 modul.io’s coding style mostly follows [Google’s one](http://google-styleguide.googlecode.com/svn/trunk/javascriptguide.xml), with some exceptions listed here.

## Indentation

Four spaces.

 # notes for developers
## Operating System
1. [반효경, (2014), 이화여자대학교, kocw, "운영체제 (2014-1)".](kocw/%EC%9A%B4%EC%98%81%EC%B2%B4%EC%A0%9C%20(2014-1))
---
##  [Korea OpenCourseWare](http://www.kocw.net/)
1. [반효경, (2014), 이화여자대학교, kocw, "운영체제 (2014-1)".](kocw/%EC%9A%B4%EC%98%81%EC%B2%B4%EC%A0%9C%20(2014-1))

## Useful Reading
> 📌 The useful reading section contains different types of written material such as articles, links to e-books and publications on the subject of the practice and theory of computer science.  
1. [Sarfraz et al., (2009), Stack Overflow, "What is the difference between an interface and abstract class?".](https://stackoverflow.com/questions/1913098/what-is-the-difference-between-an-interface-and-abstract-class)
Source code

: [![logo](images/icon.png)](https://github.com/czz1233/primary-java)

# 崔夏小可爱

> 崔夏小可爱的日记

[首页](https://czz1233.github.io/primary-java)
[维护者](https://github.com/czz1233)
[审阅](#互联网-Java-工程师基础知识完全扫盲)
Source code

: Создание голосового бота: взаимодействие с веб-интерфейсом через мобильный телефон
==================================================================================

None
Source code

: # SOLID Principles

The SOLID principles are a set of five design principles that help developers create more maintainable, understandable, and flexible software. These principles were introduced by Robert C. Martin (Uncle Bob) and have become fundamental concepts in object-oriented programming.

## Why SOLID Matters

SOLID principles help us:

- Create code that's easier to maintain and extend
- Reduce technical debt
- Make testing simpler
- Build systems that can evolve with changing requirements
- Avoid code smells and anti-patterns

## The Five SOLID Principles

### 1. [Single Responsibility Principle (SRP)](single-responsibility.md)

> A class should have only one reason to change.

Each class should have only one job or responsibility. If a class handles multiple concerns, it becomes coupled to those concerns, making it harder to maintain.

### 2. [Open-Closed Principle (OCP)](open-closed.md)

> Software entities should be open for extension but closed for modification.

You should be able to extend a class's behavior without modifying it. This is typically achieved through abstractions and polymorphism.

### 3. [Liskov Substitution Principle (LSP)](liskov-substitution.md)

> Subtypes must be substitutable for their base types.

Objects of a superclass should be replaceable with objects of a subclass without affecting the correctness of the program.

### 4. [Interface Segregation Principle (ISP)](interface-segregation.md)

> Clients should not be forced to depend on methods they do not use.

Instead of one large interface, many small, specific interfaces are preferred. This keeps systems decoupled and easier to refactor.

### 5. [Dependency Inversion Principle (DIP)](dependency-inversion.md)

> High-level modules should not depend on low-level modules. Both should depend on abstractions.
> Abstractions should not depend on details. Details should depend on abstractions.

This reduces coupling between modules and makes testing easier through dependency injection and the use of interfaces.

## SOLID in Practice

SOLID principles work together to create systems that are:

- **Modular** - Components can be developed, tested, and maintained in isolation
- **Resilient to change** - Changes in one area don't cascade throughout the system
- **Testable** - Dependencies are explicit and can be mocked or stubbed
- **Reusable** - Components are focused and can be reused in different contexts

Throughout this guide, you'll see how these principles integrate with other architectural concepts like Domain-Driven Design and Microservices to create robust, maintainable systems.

--

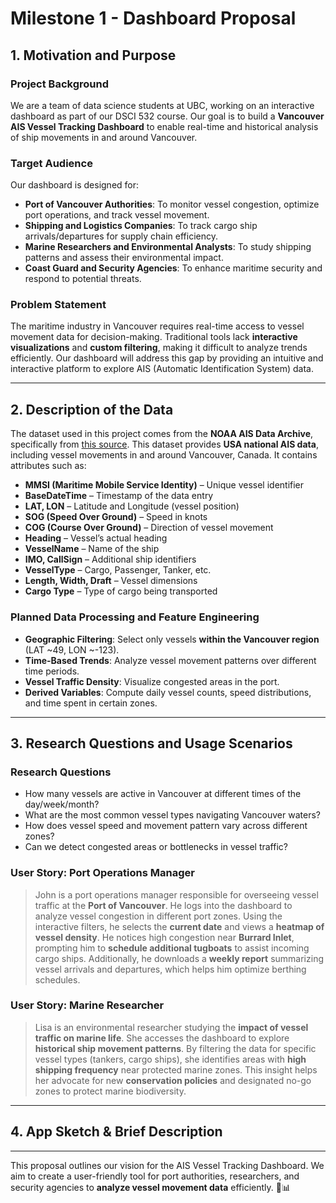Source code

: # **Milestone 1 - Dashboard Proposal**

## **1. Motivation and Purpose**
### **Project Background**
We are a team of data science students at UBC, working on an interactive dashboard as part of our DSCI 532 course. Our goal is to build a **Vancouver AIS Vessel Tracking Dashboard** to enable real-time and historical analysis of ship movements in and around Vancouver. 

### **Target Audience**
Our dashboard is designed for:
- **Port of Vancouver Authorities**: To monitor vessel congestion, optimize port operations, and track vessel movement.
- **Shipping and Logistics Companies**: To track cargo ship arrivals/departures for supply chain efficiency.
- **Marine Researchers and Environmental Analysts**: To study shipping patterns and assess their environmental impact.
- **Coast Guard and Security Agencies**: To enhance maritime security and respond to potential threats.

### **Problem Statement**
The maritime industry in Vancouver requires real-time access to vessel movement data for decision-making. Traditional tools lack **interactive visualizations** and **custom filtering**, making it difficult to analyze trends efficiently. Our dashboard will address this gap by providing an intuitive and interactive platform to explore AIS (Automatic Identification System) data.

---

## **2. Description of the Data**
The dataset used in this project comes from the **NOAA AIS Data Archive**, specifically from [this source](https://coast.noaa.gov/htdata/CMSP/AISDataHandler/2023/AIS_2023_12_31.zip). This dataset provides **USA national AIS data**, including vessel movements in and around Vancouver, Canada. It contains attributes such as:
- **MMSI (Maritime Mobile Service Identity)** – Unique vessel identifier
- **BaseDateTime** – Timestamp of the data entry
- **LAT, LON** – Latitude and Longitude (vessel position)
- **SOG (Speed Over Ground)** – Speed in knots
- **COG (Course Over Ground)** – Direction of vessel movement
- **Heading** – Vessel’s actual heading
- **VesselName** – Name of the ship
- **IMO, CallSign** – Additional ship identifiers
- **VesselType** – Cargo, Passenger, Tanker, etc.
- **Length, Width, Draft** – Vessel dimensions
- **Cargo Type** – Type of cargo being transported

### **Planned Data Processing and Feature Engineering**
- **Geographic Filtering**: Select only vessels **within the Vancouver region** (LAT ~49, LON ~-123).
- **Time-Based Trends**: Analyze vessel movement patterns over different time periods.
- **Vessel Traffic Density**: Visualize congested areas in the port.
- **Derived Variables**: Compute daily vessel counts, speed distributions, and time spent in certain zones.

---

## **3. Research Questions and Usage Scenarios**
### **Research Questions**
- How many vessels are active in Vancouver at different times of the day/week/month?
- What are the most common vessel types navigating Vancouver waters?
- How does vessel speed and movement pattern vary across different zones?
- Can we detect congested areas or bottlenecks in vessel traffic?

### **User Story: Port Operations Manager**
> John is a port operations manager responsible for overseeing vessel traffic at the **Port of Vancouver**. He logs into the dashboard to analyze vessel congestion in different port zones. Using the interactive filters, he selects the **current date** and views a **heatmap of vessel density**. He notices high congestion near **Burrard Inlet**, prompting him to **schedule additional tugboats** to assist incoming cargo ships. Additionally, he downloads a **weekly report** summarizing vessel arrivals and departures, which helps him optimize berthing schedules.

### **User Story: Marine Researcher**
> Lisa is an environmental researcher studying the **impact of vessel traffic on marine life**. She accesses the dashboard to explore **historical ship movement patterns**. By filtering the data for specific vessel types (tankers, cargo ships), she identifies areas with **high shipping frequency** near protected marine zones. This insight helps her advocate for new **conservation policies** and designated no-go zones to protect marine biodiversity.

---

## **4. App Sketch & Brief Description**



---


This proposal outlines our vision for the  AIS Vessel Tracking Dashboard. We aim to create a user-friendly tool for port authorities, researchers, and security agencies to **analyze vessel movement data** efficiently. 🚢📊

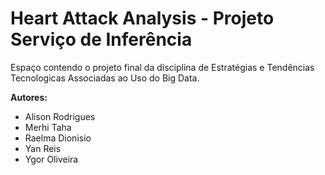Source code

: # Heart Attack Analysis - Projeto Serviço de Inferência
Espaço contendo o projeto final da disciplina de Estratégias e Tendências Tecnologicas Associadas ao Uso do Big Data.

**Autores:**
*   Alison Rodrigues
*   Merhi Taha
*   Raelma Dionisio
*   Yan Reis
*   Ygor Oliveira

■ ASSIGNED TASK ■
Across the listing above, count the lines that contain the string "should" and report the figure alone.

■ ANSWER TO THIS EXERCISE ■
8